Cronaca e racconti di una vita straordinariamente ordinaria. Come un criceto che ogni giorno fa i soliti giri di ruota, sgranocchia una ghianda e pensa, pensa... ...
Eccomi in un paio delle numerose battutacce giornaliere che faccio al mio principe:
-.... perche’ io sono troppo bello e intelligente per essere umano. Potrei essere paragonato ad un dio greco. Anzi mi sa che i miei genitori hanno proprio sbagliato nome.
- [IO] Ah si, e come avrebbero dovuto chiamarti? Apollo, Achille o Astronzo?!
...e in motorino:
- [IO] Vai pianino che e’ pericoloso. Non sei mica Valentino Rossi!
- No, e’ vero. Sono Stoner.
- [IO] Se', se' ... diciamo che al massimo sei Sto-ca@@o!!
Scusate le volgarita’... ma in Toscana le parolacce sono usate piu’ per far ridere che per offendere qualcuno! Sul serio!

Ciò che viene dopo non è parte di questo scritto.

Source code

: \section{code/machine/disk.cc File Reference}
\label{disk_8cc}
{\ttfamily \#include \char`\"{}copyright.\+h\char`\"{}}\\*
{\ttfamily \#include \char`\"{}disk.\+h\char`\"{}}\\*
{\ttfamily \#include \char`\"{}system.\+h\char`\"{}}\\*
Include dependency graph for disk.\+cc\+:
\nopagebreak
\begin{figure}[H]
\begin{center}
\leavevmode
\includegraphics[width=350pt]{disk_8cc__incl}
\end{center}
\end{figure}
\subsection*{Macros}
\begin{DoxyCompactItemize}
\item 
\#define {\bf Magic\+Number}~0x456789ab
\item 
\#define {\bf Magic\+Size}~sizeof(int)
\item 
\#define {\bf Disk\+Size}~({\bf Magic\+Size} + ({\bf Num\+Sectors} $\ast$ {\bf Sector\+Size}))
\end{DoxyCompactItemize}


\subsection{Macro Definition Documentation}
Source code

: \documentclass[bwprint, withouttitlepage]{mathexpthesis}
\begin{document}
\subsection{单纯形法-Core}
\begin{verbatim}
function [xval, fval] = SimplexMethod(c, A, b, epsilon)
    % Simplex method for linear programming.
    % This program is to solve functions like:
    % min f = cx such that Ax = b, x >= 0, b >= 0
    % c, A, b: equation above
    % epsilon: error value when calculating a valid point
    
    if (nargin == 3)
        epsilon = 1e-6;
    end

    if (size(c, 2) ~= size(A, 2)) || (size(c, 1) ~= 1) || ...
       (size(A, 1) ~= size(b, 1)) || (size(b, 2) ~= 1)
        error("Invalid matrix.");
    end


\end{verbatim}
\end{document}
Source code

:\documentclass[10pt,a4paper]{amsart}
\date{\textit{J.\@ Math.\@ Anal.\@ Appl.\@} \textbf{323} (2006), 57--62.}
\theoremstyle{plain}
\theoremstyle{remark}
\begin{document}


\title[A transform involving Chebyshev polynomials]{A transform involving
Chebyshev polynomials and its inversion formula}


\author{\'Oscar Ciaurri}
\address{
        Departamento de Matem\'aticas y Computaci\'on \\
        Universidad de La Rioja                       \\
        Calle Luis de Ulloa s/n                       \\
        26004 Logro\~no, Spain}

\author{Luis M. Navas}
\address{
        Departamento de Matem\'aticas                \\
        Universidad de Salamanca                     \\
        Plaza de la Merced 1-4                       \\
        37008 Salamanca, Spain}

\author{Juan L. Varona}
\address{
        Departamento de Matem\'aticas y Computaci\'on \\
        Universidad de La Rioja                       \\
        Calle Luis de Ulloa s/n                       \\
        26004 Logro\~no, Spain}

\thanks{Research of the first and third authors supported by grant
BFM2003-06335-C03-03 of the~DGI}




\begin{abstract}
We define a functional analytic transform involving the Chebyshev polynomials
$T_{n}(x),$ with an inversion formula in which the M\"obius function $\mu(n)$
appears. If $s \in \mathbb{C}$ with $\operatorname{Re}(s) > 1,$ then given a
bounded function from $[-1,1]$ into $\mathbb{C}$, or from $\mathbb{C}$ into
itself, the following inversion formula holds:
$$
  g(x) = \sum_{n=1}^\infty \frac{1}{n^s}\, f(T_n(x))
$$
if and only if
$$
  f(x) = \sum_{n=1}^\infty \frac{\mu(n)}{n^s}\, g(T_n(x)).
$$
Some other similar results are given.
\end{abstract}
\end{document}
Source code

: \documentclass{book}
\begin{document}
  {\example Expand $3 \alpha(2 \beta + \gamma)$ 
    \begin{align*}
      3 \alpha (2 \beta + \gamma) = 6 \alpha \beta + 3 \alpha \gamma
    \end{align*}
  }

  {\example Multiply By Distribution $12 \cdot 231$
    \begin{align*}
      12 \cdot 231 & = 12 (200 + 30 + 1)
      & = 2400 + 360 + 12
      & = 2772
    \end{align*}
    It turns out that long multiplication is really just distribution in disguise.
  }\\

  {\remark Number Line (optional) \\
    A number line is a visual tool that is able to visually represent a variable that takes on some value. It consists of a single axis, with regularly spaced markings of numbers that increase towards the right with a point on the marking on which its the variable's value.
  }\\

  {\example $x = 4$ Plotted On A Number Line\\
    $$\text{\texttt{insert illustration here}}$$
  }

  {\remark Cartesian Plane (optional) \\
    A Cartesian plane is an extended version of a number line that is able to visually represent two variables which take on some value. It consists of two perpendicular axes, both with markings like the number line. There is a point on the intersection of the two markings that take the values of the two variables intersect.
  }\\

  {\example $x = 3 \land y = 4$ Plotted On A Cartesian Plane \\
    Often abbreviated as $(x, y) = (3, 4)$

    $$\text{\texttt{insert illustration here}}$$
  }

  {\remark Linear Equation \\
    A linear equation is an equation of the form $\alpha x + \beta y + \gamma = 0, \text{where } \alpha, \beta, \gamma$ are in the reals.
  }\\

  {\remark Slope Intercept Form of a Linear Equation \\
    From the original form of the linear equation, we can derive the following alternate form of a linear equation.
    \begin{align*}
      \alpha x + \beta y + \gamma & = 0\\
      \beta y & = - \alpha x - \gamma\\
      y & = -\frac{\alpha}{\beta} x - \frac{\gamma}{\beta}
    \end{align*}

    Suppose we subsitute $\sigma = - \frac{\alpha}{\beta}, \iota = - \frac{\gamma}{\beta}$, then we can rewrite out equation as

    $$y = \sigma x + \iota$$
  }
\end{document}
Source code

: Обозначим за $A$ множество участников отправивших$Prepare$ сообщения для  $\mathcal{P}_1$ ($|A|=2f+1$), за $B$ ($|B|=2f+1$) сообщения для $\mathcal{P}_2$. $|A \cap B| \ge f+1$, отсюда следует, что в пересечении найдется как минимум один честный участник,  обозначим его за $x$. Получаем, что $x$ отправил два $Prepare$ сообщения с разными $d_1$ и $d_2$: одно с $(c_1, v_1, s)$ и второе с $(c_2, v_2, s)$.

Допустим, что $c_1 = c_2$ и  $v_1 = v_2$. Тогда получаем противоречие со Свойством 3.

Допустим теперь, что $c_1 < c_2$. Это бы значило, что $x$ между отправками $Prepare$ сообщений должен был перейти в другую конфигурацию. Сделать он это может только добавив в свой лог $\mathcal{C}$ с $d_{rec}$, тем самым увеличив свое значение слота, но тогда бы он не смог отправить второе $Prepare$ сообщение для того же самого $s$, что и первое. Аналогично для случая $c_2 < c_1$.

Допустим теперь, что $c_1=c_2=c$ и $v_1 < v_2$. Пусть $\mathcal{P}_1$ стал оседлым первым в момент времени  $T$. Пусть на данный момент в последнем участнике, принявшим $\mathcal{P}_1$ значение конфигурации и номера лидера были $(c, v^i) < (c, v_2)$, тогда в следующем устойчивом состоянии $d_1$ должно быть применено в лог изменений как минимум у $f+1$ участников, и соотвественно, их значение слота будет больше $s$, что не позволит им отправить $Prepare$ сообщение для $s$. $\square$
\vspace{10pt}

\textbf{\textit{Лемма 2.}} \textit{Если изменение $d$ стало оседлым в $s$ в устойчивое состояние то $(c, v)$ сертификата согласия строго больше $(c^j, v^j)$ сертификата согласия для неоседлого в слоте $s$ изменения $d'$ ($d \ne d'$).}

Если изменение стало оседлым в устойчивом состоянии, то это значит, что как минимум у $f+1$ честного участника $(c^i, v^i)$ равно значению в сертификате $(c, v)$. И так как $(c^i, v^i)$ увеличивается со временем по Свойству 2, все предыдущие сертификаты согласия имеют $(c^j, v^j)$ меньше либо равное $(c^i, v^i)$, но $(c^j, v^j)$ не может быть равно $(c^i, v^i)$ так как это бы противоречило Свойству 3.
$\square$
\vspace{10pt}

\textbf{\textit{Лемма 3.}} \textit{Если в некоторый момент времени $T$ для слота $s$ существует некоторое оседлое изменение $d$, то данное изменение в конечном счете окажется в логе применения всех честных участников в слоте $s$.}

Esco dalla palestra con giacca e casco in mano e mentre mi avvio alla porta, mi ferma una ragazza della reception, capelli neri, monociglio nero, pelle bianchissima:
- Hai una vespa?
- No, e’ uno scooter [questi americani capiranno MAI che uno scooter e’ uno scooter e una vespa NON e’ uno scooter??]
- E che marca e’?
- E’ un Piaggio
- Lo consiglieresti?
- Certo, e’ una buona marca italiana
- Di quale parte d’Italia sei?
- Firenze
- Ah, i miei genitori sono della Sicilia. Secondo te posso dire di essere italiana? No, sai... e’ che avendo i genitori italiani e avendo la zia in casa che cucina sempre cibo italiano..
- Credo che essere italiano significhi appartenere ad una certa cultura che va ben oltre cosa mangi o la lingua che parli
- Quindi secondo te, io non sono italiana?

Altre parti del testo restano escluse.